After five years of a Palestinian uprising, few Israeli Jews believe in a final peace deal and most think the time has come to hunker behind the fortified barrier Israel is building in the West Bank and wait for better days.

And since the Islamic group Hamas won the Palestinian legislative elections in January, all mainstream political parties in Israel have ruled out talks unless it radically changes its ways.

For its part Hamas, dedicated to Israel’s destruction and “armed resistance against occupation,” anyway says negotiations with the Jewish state would be a waste of time.

Israeli interim Prime Minister Ehud Olmert promises to address this stalemate through dramatic unilateral steps if his centrist Kadima Party takes the top spot in the coming vote as opinion polls predict.
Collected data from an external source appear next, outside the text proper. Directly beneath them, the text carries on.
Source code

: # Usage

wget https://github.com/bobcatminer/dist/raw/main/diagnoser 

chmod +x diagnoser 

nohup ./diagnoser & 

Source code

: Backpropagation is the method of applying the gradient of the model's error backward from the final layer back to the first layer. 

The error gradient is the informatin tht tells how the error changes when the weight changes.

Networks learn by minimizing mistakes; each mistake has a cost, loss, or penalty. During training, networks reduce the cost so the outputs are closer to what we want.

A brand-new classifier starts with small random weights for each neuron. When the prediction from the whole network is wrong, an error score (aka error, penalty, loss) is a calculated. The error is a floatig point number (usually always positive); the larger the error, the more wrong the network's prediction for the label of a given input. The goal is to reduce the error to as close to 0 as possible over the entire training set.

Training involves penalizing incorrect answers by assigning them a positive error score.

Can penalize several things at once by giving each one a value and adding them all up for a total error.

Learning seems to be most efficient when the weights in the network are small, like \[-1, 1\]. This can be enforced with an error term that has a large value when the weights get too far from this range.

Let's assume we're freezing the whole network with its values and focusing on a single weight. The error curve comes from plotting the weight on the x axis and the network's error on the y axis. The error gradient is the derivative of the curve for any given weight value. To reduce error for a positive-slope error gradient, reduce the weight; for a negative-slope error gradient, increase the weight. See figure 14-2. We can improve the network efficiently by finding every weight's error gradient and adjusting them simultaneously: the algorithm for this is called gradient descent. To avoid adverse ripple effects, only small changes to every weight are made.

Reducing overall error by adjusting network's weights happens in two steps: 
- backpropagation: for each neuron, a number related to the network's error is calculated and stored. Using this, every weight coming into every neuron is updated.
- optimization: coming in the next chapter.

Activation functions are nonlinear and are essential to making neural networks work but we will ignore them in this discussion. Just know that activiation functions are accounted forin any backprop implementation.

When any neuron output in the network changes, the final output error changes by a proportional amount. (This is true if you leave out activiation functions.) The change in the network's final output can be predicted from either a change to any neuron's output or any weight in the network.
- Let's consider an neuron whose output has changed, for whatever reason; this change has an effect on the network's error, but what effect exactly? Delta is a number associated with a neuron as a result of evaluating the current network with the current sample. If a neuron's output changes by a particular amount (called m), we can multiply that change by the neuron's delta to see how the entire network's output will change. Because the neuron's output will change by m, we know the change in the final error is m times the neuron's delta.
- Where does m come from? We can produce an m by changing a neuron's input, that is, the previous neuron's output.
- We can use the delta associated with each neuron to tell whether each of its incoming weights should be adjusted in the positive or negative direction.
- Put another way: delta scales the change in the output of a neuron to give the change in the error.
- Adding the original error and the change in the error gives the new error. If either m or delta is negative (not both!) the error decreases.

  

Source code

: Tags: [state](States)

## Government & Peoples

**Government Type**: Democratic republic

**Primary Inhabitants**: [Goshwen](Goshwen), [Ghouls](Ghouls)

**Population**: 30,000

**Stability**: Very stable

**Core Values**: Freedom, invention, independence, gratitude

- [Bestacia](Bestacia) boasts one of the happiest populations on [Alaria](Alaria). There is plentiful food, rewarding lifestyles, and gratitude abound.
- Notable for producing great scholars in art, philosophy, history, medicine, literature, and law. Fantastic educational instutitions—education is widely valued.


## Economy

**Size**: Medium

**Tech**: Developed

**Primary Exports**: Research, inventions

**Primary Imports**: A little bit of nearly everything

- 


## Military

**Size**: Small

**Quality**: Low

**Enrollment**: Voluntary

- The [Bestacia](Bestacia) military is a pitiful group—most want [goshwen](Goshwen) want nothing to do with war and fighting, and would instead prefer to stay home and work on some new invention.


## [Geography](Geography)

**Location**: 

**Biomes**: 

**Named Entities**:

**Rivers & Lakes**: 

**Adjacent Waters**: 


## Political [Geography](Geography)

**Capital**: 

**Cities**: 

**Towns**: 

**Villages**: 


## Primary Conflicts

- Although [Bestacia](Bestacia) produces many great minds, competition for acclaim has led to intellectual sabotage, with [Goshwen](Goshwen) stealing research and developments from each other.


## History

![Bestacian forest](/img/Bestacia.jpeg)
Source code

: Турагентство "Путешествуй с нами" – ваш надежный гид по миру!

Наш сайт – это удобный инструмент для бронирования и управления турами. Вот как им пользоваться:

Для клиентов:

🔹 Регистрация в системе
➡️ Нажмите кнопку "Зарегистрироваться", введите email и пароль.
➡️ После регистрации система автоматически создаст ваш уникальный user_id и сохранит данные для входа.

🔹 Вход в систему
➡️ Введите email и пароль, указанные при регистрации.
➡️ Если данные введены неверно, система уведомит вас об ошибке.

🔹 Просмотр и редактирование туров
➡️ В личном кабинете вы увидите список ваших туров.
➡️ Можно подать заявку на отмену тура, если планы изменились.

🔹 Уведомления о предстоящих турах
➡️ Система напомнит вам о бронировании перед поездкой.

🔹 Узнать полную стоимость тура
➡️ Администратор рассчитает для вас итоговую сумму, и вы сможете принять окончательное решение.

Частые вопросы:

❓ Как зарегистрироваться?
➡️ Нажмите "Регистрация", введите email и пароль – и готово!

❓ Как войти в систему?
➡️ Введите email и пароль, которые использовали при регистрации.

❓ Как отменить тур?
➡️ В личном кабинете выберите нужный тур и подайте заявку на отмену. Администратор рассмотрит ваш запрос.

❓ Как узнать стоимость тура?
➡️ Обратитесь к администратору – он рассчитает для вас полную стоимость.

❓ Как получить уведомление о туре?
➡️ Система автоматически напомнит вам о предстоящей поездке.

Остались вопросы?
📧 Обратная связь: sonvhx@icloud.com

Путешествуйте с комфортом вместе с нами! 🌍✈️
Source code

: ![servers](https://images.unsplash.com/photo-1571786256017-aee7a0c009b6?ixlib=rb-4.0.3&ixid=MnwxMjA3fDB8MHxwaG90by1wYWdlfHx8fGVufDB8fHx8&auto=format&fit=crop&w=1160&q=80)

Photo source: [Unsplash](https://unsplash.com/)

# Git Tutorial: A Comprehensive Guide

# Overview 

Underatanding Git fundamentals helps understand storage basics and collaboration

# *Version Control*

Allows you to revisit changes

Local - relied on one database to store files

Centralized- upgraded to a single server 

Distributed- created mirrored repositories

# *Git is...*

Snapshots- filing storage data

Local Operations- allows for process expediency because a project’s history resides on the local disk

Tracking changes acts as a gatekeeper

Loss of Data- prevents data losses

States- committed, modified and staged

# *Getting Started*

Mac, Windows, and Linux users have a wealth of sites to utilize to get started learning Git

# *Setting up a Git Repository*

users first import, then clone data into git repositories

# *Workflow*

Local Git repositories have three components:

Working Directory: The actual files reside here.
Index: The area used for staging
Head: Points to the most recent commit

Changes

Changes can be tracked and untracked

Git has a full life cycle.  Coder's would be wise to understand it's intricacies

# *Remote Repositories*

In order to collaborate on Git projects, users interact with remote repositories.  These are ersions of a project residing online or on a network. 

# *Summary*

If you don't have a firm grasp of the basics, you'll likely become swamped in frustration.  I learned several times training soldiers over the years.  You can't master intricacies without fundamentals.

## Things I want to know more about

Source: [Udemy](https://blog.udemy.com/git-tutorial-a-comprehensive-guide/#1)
He calls it “consolidation”: A plan to draw a permanent border between Israel and the West Bank by 2010 by evacuating isolated Jewish settlements while strengthening the bigger blocs that Israel has said it intends to keep in any peace treaty.

Referendum on ‘consolidation’

“Of all the candidates, I’m the only one who has placed a clear political move on the national agenda,” Olmert was quoted by the Haaretz newspaper as telling one of its political columnists, Yoel Marcus, last week.

“And anyone who calls [Tuesday’s election] a referendum [on the consolidation plan] is right. That’s what it is.” A quarter of the 240,000 Israeli settlers in the West Bank could be affected by the proposal, far more than the 8,500 removed from the Gaza Strip in Israel’s pullout last year.

The Palestinians, of whom there are 2.4 million in the West Bank, say the plan will not only effectively annex Israeli-occupied territory but also cut the direct routes between their population centres.

And this, they say, will put the last nail in the coffin of their hopes — backed by the United States — of establishing a viable and contiguous state in the West Bank and Gaza Strip.

Meanwhile, Israeli right-wingers, such as former prime minister Benjamin Netanyahu, whose Likud Party is running a distant third in pre-election surveys, say the proposal concedes too much to the Palestinians and rewards violence.

On the campaign stump, Netanyahu said a West Bank pullback would be “giving away something for nothing” and Likud would never be able to join a Kadima-led coalition government predicated along those lines.

Coalition

If Kadima gets the 35 or so seats that surveys predict in the 120-member parliament, Olmert will have to get to work to find governing partners.

Political analysts agree the centre-left Labour Party led by former trade union chief Amir Peretz would be the top candidate.

Opinion polls predict it will win around 21 seats, still leaving Kadima short of a parliamentary majority.

The gap could be filled by the left-wing Meretz Party and several ultra-Orthodox Jewish factions, whose main political focus has often been the securing of government funds for their religious institutions rather than territorial issues.

“With these… partners, and with the external support of part of the Arab bloc [in the Israeli parliament], Olmert could come up with a coalition base that would honour his election promises,” commentator Gideon Samet wrote in Haaretz.

Olmert, a veteran politician who took over from Ariel Sharon after the prime minister suffered a stroke on January 4 and fell into a coma, has said he is prepared to negotiate a partnership with “every Zionist and Jewish party.”

But he said any coalition must be based on his consolidation plan.

In an interview on Israel Radio on Sunday, Olmert sketched a post-election strategy in which Israel’s frontier lines would be determined through internal political debate followed by an attempt to win international support for a unilateral move.

“I have a foundation for believing that there is great openness, both in the United States and elsewhere, to listen to these points and to discuss them seriously,” he said.